Ей нужно было разрешение на то, чтобы в марте устроить званый ужин в одной из
галерей музея. Ужин предполагался в честь ее деверя, человека, которого она
глубоко презирала, но который, к несчастью, был членом семьи. Сумасброд Джек
Томлинсон был младшим братцем Глухонемого Папочки. Буквально на днях он сделал
достоянием общественности свое решение бросить жену и троих детей ради женитьбы
на уборщице-мексиканке. Они с Папочкой оба были представителями аристократии
Восточного побережья, но Джек, когда ему было уже под тридцать, уронил свое
гарвардское достоинство и перебрался в Даллас, где в головокружительные сроки
сколотил себе состояние на торговле недвижимостью. Судя по тому, что рассказала
мне Эмили, он превратился в стопроцентного техасца – жующего, плюющего и
неотесанного, что, конечно, отвращало от него Миранду – воплощение изысканности
и утонченности. Глухонемой Папочка попросил ее устроить ужин в честь помолвки
его младшего братишки, и ослепленной любовью Миранде ничего не оставалось, как
согласиться. А уж если она за что-то бралась, то можно было не сомневаться, что
все пройдет без сучка без задоринки. И этот случай не был исключением.

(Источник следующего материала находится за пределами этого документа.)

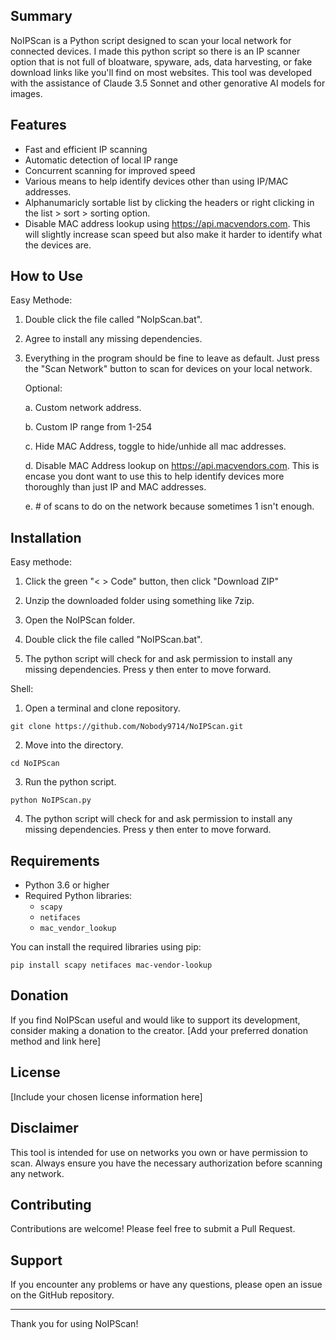 ## Summary

NoIPScan is a Python script designed to scan your local network for connected devices. I made this python script so there is an IP scanner option that is not full of bloatware, spyware, ads, data harvesting, or fake download links like you'll find on most websites. This tool was developed with the assistance of Claude 3.5 Sonnet and other genorative AI models for images.

## Features

- Fast and efficient IP scanning
- Automatic detection of local IP range
- Concurrent scanning for improved speed
- Various means to help identify devices other than using IP/MAC addresses.
- Alphanumaricly sortable list by clicking the headers or right clicking in the list > sort > sorting option.
- Disable MAC address lookup using https://api.macvendors.com. This will slightly increase scan speed but also make it harder to identify what the devices are.
  
## How to Use

Easy Methode: 

1. Double click the file called "NoIpScan.bat".
   
3. Agree to install any missing dependencies.
   
5. Everything in the program should be fine to leave as default. Just press the "Scan Network" button to scan for devices on your local network.

   Optional:
   
   a. Custom network address.
   
   b. Custom IP range from 1-254
   
   c. Hide MAC Address, toggle to hide/unhide all mac addresses.
   
   d. Disable MAC Address lookup on https://api.macvendors.com. This is encase you dont want to use this to help identify devices more thoroughly than just IP and MAC addresses.

   e. # of scans to do on the network because sometimes 1 isn't enough.

## Installation

Easy methode:
1. Click the green "< > Code" button, then click "Download ZIP"
   
3. Unzip the downloaded folder using something like 7zip.
   
5. Open the NoIPScan folder.
   
7. Double click the file called "NoIPScan.bat".
   
9. The python script will check for and ask permission to install any missing dependencies. Press y then enter to move forward.

Shell:
1. Open a terminal and clone repository.
```
git clone https://github.com/Nobody9714/NoIPScan.git
```
2. Move into the directory.
```
cd NoIPScan
```
3. Run the python script.
```
python NoIPScan.py
```
4. The python script will check for and ask permission to install any missing dependencies. Press y then enter to move forward.


## Requirements

- Python 3.6 or higher
- Required Python libraries:
  - `scapy`
  - `netifaces`
  - `mac_vendor_lookup`

You can install the required libraries using pip:

```
pip install scapy netifaces mac-vendor-lookup
```

## Donation

If you find NoIPScan useful and would like to support its development, consider making a donation to the creator. [Add your preferred donation method and link here]

## License

[Include your chosen license information here]

## Disclaimer

This tool is intended for use on networks you own or have permission to scan. Always ensure you have the necessary authorization before scanning any network.

## Contributing

Contributions are welcome! Please feel free to submit a Pull Request.

## Support

If you encounter any problems or have any questions, please open an issue on the GitHub repository.

---

Thank you for using NoIPScan!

Достопочтенные члены – тыры-пыры – прошу
предоставить помещение для небольшого ужина в честь – тыры-пыры – задействованы
самые лучшие официанты, флористы и оркестр – тыры-пыры – прошу вас оказать
содействие – тыры-пыры. Убедившись, что в бумаге нет вопиющих ошибок, я
быстренько изобразила подпись Миранды и позвонила курьеру, чтобы он забрал
письмо.
Почти тут же в дверь секретарской постучали, и
не успела я ответить, как она распахнулась и на пороге возник Глухонемой
Папочка: воодушевление на его лице мало подходило для восьми утра.

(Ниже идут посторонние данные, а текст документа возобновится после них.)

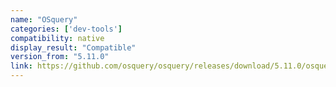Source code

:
 ```yaml
---
name: "OSquery"
categories: ['dev-tools']
compatibility: native
display_result: "Compatible"
version_from: "5.11.0"
link: https://github.com/osquery/osquery/releases/download/5.11.0/osquery-5.11.0.windows_arm64.zip
---
```


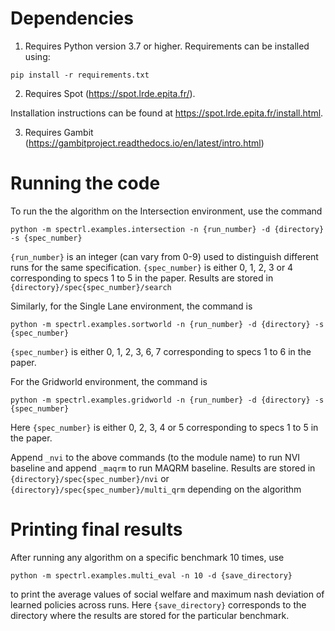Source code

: # Dependencies

1. Requires Python version 3.7 or higher. Requirements can be installed using:

```
pip install -r requirements.txt
```

2. Requires Spot (https://spot.lrde.epita.fr/). 

Installation instructions can be found at https://spot.lrde.epita.fr/install.html. 

3. Requires Gambit (https://gambitproject.readthedocs.io/en/latest/intro.html)


# Running the code

To run the the algorithm on the Intersection environment, use the command

```
python -m spectrl.examples.intersection -n {run_number} -d {directory} -s {spec_number}
```

 `{run_number}` is an integer (can vary from 0-9) used to distinguish different runs for the same specification. `{spec_number}` is either 0, 1, 2, 3 or 4 corresponding to specs 1 to 5 in the paper. Results are stored in  `{directory}/spec{spec_number}/search`

Similarly, for the Single Lane environment, the command is

```
python -m spectrl.examples.sortworld -n {run_number} -d {directory} -s {spec_number}
```

`{spec_number}` is either 0, 1, 2, 3, 6, 7 corresponding to specs 1 to 6 in the paper.

For the Gridworld environment, the command is

```
python -m spectrl.examples.gridworld -n {run_number} -d {directory} -s {spec_number}
```

Here `{spec_number}` is either 0, 2, 3, 4 or 5 corresponding to specs 1 to 5 in the paper. 

Append `_nvi` to the above commands (to the module name) to run NVI baseline and append `_maqrm` to run MAQRM baseline. Results are stored in  `{directory}/spec{spec_number}/nvi` or  `{directory}/spec{spec_number}/multi_qrm` depending on the algorithm

# Printing final results

After running any algorithm on a specific benchmark 10 times, use

```
python -m spectrl.examples.multi_eval -n 10 -d {save_directory}
```

to print the average values of social welfare and maximum nash deviation of learned policies across runs. Here `{save_directory}` corresponds to the directory where the results are stored for the particular benchmark.
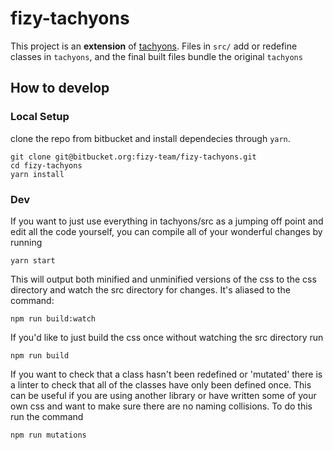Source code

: # fizy-tachyons

This project is an **extension** of [tachyons](https://github.com/tachyons-css/tachyons).
Files in `src/` add or redefine classes in `tachyons`, and the final built files bundle the original `tachyons`

## How to develop

### Local Setup

clone the repo from bitbucket and install dependecies through `yarn`.

```
git clone git@bitbucket.org:fizy-team/fizy-tachyons.git
cd fizy-tachyons
yarn install
```

### Dev

If you want to just use everything in tachyons/src as a jumping off point and
edit all the code yourself, you can compile all of your wonderful changes by
running

```
yarn start
```

This will output both minified and unminified versions of the css to the css directory and watch the src directory for changes.
It's aliased to the command:

```
npm run build:watch
```

If you'd like to just build the css once without watching the src directory run

```
npm run build
```

If you want to check that a class hasn't been redefined or 'mutated' there is a linter to check that all of the classes have only been defined once. This can be useful if you are using another library or have written some of your own css and want to make sure there are no naming collisions. To do this run the command

```
npm run mutations
```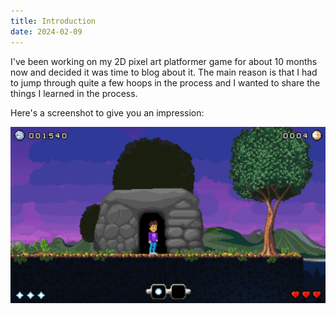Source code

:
 ```yaml
---
title: Introduction
date: 2024-02-09
---
```

I've been working on my 2D pixel art platformer game for about 10 months now and decided it was time to blog about it. The main reason is that I had to jump through quite a few hoops in the process and I wanted to share the things I learned in the process.

Here's a screenshot to give you an impression:

![Screenshot](../assets/img/posts/2024-02-09-introduction/screenshot.jpg)
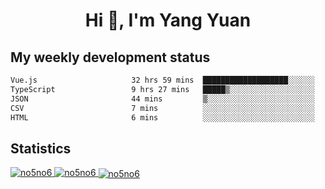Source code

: <h1 align="center">Hi 👋, I'm Yang Yuan</h1>


## My weekly development status
<!--START_SECTION:waka-->

```txt
Vue.js                     32 hrs 59 mins  ███████████████████░░░░░░   75.80 %
TypeScript                 9 hrs 27 mins   █████▒░░░░░░░░░░░░░░░░░░░   21.74 %
JSON                       44 mins         ▒░░░░░░░░░░░░░░░░░░░░░░░░   01.70 %
CSV                        7 mins          ░░░░░░░░░░░░░░░░░░░░░░░░░   00.29 %
HTML                       6 mins          ░░░░░░░░░░░░░░░░░░░░░░░░░   00.23 %
```

<!--END_SECTION:waka-->

## Statistics
<a href="https://github.com/anuraghazra/github-readme-stats">
  <img src="https://github-readme-stats.vercel.app/api/top-langs/?username=no5no6&theme=dracula" alt="no5no6">
</a>
<a href="https://github.com/anuraghazra/github-readme-stats">
  <img src="https://github-readme-stats.vercel.app/api?username=no5no6&show_icons=true&theme=dracula&line_height=40" alt="no5no6">
</a>
<a href="https://github.com/anuraghazra/github-readme-stats">
  <img align="center" src="https://github-readme-streak-stats.herokuapp.com/?user=no5no6&theme=dracula" alt="no5no6" />
</a>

– Андреа! – пропел он, подходя к столу и
улыбаясь так искренне, что я устыдилась своей неприязни к нему.
– Доброе утро, мистер Томлинсон. Что привело
вас сюда так рано? – спросила я. – Боюсь, Миранды еще нет.

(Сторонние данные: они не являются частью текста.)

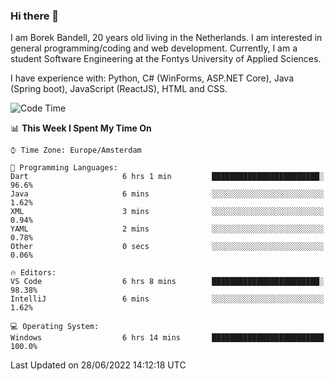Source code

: ### Hi there 👋

I am Borek Bandell, 20 years old living in the Netherlands. I am interested in general programming/coding and web development. Currently, I am a student Software Engineering at the Fontys University of Applied Sciences.

I have experience with: Python, C# (WinForms, ASP.NET Core), Java (Spring boot), JavaScript (ReactJS), HTML and CSS.

<!--START_SECTION:waka-->
![Code Time](http://img.shields.io/badge/Code%20Time-193%20hrs%204%20mins-blue)

📊 **This Week I Spent My Time On** 

```text
⌚︎ Time Zone: Europe/Amsterdam

💬 Programming Languages: 
Dart                     6 hrs 1 min         ████████████████████████░   96.6% 
Java                     6 mins              ░░░░░░░░░░░░░░░░░░░░░░░░░   1.62% 
XML                      3 mins              ░░░░░░░░░░░░░░░░░░░░░░░░░   0.94% 
YAML                     2 mins              ░░░░░░░░░░░░░░░░░░░░░░░░░   0.78% 
Other                    0 secs              ░░░░░░░░░░░░░░░░░░░░░░░░░   0.06%

🔥 Editors: 
VS Code                  6 hrs 8 mins        ████████████████████████░   98.38% 
IntelliJ                 6 mins              ░░░░░░░░░░░░░░░░░░░░░░░░░   1.62%

💻 Operating System: 
Windows                  6 hrs 14 mins       █████████████████████████   100.0%

```


 Last Updated on 28/06/2022 14:12:18 UTC
<!--END_SECTION:waka-->

<!--**tcBorek2002/tcBorek2002** is a ✨ _special_ ✨ repository because its `README.md` (this file) appears on your GitHub profile.

Here are some ideas to get you started:

- 🔭 I’m currently working on ...
- 🌱 I’m currently learning ...
- 👯 I’m looking to collaborate on ...
- 🤔 I’m looking for help with ...
- 💬 Ask me about ...
- 📫 How to reach me: ...
- 😄 Pronouns: ...
- ⚡ Fun fact: ...
-->
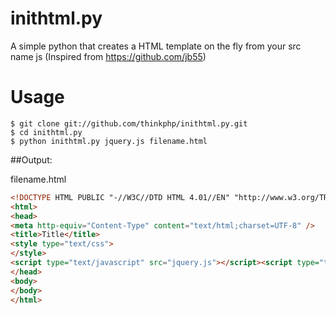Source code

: # inithtml.py

A simple python that creates a HTML template on the fly from your src name js (Inspired from https://github.com/jb55)

# Usage

```
$ git clone git://github.com/thinkphp/inithtml.py.git
$ cd inithtml.py
$ python inithtml.py jquery.js filename.html
```


##Output:

filename.html

```html
<!DOCTYPE HTML PUBLIC "-//W3C//DTD HTML 4.01//EN" "http://www.w3.org/TR/html4/strict.dtd">
<html>
<head>
<meta http-equiv="Content-Type" content="text/html;charset=UTF-8" />
<title>Title</title>
<style type="text/css">
</style>
<script type="text/javascript" src="jquery.js"></script><script type="text/javascript">(function(){ alert("Ready to Go") })();</script>
</head>
<body>
</body>
</html>
```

Он хихикнул, кончик носа у него подергивался,
как у суслика.
– Да, да, думаю, ее не будет до обеда. Энди,
прошло так много времени с тех пор, как наши с тобой пути пересекались. Скажи
мистеру Томлинсону: как твои дела?
– Разрешите мне взять это, – Я приняла у него
из рук узел с грязной одеждой, которую Миранда дала ему для меня. Я взяла и
вышитую прозрачными бусинами сумку от Фенди, на которой недавно пришлось заново
менять отделку. Это была уникальная вещица отличной ручной работы,
изготовленная специально для Миранды самой Сильвией Вентурини-Фенди в
благодарность за поддержку, и у нас в отделе моды ее оценили как минимум в
десять тысяч долларов. Я заметила, что одна из ее изящных кожаных ручек вот-вот
оторвется, хотя отдел аксессуаров уже раз двадцать возвращал сумку в Дом Фенди,
чтобы они вручную подшили ее. Она была предназначена для того, чтобы вмещать в
себя изящный дамский бумажник, солнечные очки и – в случае крайней
необходимости – миниатюрный сотовый телефон. Но Миранде было на это наплевать.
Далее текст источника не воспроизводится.